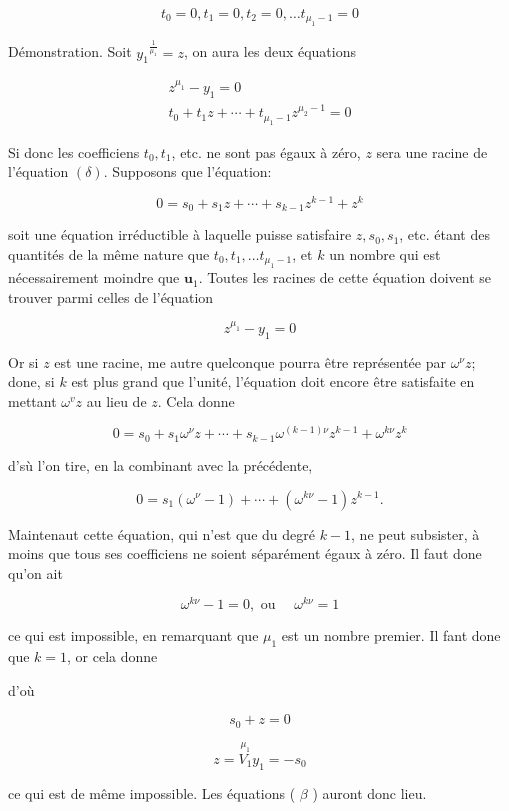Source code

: \documentclass{article}
\begin{document}
\[
t_{0}=0, t_{1}=0, t_{2}=0, \ldots t_{\mu_{1}-1}=0
\]

Démonstration. Soit \(y_{1}{ }^{\frac{1}{\mu_{1}}}=z\), on aura les deux équations

\[
\begin{gathered}
z^{\mu_{1}}-y_{1}=0 \\
t_{0}+t_{1} z+\cdots+t_{\mu_{1}-1} z^{\mu_{2}-1}=0
\end{gathered}
\]

Si donc les coefficiens \(t_{0}, t_{1}\), etc. ne sont pas égaux à zéro, \(z\) sera une racine de l'équation \((\mathcal{\delta})\). Supposons que l'équation:

\[
0=s_{0}+s_{1} z+\cdots+s_{k-1} z^{k-1}+z^{k}
\]

soit une équation irréductible à laquelle puisse satisfaire \(z, s_{0}, s_{1}\), etc. étant des quantités de la même nature que \(t_{0}, t_{1}, \ldots t_{\mu_{1}-1}\), et \(k\) un nombre qui est nécessairement moindre que \(\boldsymbol{u}_{1}\). Toutes les racines de cette équation doivent se trouver parmi celles de l'équation

\[
z^{\mu_{1}}-y_{1}=0
\]

Or si \(z\) est une racine, me autre quelconque pourra être représentée par \(\omega^{\nu} z\); done, si \(k\) est plus grand que l'unité, l'équation doit encore être satisfaite en mettant \(\omega^{v} z\) au lieu de \(z\). Cela donne

\[
0=s_{0}+s_{1} \omega^{\nu} z+\cdots+s_{k-1} \omega^{(k-1) \nu} z^{k-1}+\omega^{k \nu} z^{k}
\]

d'sù l'on tire, en la combinant avec la précédente,

\[
0=s_{1}\left(\omega^{\nu}-1\right)+\cdots+\left(\omega^{k \nu}-1\right) z^{k-1} .
\]

Maintenaut cette équation, qui n'est que du degré \(k-1\), ne peut subsister, à moins que tous ses coefficiens ne soient séparément égaux à zéro. Il faut done qu'on ait

\[
\omega^{k \nu}-1=0, \text { ou } \quad \omega^{k \nu}=1
\]

ce qui est impossible, en remarquant que \(\mu_{1}\) est un nombre premier. Il fant done que \(k=1\), or cela donne

d'où

\[
s_{0}+z=0
\]

\[
z=\stackrel{\mu_{1}}{V_{1}} y_{1}=-s_{0}
\]

ce qui est de même impossible. Les équations ( \(\beta\) ) auront donc lieu.
\end{document}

⁂

### [Task item]
Leave the images out. Set down all of the material above exactly.

### [Answer section]
Source code

: \documentclass{article}
\begin{document}
\[
t_{0}=0, t_{1}=0, t_{2}=0, \ldots t_{\mu_{1}-1}=0
\]

Démonstration. Soit \(y_{1}{ }^{\frac{1}{\mu_{1}}}=z\), on aura les deux équations

\[
\begin{gathered}
z^{\mu_{1}}-y_{1}=0 \\
t_{0}+t_{1} z+\cdots+t_{\mu_{1}-1} z^{\mu_{2}-1}=0
\end{gathered}
\]

Si donc les coefficiens \(t_{0}, t_{1}\), etc. ne sont pas égaux à zéro, \(z\) sera une racine de l'équation \((\mathcal{\delta})\). Supposons que l'équation:

\[
0=s_{0}+s_{1} z+\cdots+s_{k-1} z^{k-1}+z^{k}
\]

soit une équation irréductible à laquelle puisse satisfaire \(z, s_{0}, s_{1}\), etc. étant des quantités de la même nature que \(t_{0}, t_{1}, \ldots t_{\mu_{1}-1}\), et \(k\) un nombre qui est nécessairement moindre que \(\boldsymbol{u}_{1}\). Toutes les racines de cette équation doivent se trouver parmi celles de l'équation

\[
z^{\mu_{1}}-y_{1}=0
\]

Or si \(z\) est une racine, me autre quelconque pourra être représentée par \(\omega^{\nu} z\); done, si \(k\) est plus grand que l'unité, l'équation doit encore être satisfaite en mettant \(\omega^{v} z\) au lieu de \(z\). Cela donne

\[
0=s_{0}+s_{1} \omega^{\nu} z+\cdots+s_{k-1} \omega^{(k-1) \nu} z^{k-1}+\omega^{k \nu} z^{k}
\]

d'sù l'on tire, en la combinant avec la précédente,

\[
0=s_{1}\left(\omega^{\nu}-1\right)+\cdots+\left(\omega^{k \nu}-1\right) z^{k-1} .
\]

Maintenaut cette équation, qui n'est que du degré \(k-1\), ne peut subsister, à moins que tous ses coefficiens ne soient séparément égaux à zéro. Il faut done qu'on ait

\[
\omega^{k \nu}-1=0, \text { ou } \quad \omega^{k \nu}=1
\]

ce qui est impossible, en remarquant que \(\mu_{1}\) est un nombre premier. Il fant done que \(k=1\), or cela donne

d'où

\[
s_{0}+z=0
\]

\[
z=\stackrel{\mu_{1}}{V_{1}} y_{1}=-s_{0}
\]

ce qui est de même impossible. Les équations ( \(\beta\) ) auront donc lieu.
\end{document}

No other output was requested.